THE INPUT -
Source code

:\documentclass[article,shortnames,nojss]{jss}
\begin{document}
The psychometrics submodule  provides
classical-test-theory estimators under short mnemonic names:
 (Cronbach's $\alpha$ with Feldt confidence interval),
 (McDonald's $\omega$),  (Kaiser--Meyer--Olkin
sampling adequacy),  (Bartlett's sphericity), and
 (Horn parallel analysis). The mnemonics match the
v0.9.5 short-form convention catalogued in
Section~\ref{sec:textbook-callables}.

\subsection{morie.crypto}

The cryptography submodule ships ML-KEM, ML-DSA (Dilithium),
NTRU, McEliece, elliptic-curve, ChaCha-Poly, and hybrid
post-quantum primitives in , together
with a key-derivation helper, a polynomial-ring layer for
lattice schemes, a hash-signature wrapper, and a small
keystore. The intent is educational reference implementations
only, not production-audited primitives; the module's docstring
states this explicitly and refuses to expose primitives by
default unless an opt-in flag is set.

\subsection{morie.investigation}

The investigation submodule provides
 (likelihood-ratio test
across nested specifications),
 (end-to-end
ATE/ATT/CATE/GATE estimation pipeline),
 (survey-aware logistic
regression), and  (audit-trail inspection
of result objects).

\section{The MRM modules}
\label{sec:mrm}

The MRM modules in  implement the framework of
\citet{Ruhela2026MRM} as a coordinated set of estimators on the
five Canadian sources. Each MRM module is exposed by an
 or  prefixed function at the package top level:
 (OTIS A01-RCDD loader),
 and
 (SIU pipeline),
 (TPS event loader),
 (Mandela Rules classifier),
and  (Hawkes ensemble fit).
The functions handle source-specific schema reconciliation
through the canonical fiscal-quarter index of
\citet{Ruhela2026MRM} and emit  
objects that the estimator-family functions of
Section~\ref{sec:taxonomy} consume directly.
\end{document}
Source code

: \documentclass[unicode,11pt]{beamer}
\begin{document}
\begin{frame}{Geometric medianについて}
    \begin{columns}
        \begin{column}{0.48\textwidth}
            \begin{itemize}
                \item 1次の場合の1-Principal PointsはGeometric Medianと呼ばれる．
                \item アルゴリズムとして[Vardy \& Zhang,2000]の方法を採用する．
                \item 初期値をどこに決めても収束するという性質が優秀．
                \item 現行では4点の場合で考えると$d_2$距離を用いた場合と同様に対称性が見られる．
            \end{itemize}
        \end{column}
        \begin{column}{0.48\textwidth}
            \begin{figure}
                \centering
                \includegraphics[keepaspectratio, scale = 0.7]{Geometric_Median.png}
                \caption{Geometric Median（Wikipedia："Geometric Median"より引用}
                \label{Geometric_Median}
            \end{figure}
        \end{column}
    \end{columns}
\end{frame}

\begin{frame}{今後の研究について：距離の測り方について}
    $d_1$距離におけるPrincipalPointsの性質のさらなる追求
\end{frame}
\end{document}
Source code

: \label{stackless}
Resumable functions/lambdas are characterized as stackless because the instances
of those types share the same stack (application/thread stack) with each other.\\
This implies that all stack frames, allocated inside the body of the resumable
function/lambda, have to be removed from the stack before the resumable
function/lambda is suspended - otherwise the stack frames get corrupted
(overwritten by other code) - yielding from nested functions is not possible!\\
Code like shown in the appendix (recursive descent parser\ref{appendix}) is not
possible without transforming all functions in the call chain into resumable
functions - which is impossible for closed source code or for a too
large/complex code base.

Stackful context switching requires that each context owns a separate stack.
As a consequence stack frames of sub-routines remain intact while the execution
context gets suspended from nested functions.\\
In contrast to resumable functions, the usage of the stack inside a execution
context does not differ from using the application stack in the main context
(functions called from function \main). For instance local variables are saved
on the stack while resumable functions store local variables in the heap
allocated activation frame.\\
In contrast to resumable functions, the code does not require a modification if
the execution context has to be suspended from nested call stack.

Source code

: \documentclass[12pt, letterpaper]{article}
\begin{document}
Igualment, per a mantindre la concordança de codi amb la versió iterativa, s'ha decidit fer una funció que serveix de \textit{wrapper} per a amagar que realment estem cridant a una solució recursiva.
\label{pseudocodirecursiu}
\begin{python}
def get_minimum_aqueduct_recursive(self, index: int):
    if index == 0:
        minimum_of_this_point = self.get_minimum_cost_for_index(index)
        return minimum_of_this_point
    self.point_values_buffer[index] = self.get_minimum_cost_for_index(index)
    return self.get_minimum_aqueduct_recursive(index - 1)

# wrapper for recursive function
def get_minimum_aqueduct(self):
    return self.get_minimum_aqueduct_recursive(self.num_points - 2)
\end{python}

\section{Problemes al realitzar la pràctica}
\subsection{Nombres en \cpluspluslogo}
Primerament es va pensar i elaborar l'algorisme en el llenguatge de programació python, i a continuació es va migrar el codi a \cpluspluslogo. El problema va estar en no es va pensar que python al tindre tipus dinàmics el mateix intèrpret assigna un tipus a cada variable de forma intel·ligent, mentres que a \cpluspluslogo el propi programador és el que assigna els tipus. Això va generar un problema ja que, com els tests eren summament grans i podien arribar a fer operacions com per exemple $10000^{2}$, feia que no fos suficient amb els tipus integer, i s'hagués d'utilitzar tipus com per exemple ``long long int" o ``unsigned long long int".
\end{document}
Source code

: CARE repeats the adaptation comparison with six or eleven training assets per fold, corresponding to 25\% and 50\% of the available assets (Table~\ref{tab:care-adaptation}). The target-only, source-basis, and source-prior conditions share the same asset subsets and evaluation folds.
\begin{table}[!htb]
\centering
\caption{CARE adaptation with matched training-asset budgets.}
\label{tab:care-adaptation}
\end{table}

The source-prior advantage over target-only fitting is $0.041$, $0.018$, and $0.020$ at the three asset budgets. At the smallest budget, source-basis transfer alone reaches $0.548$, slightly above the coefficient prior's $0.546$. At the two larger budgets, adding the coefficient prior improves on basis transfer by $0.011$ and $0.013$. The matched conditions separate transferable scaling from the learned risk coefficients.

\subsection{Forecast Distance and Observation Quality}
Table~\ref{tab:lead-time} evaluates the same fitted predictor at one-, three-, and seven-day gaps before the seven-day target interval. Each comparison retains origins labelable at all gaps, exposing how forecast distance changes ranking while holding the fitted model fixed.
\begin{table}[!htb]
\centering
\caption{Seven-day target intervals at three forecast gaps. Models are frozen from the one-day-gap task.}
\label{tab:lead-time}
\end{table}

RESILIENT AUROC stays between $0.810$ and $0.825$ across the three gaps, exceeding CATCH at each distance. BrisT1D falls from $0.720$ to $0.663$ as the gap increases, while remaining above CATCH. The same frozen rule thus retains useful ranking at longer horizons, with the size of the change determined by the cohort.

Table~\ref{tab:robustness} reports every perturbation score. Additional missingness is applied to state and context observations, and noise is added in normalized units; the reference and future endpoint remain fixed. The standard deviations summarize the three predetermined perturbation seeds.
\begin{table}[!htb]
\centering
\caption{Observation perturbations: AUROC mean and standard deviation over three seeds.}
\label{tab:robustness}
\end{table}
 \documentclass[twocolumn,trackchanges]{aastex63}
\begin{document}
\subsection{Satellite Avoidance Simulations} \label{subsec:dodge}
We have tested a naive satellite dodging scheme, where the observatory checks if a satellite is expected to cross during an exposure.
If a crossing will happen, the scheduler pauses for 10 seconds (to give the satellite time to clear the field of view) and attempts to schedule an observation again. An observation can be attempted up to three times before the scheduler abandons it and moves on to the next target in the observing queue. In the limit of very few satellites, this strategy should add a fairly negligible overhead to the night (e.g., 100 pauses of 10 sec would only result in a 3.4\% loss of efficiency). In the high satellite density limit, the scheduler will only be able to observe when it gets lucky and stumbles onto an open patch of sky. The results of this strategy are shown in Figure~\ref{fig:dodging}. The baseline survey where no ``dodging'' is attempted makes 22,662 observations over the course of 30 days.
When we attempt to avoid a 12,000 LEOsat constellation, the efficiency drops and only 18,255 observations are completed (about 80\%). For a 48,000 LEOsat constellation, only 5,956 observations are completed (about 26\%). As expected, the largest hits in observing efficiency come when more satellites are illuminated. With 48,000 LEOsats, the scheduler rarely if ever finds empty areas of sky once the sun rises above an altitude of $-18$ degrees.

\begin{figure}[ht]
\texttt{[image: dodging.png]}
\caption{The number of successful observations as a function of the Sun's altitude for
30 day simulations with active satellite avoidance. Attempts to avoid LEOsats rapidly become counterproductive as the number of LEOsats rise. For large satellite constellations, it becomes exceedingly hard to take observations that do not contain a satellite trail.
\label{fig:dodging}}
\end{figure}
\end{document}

TASK STATEMENT - Across all the entries above, count each line that has the word "morie" in it, and give only the count.

OUTPUT - 2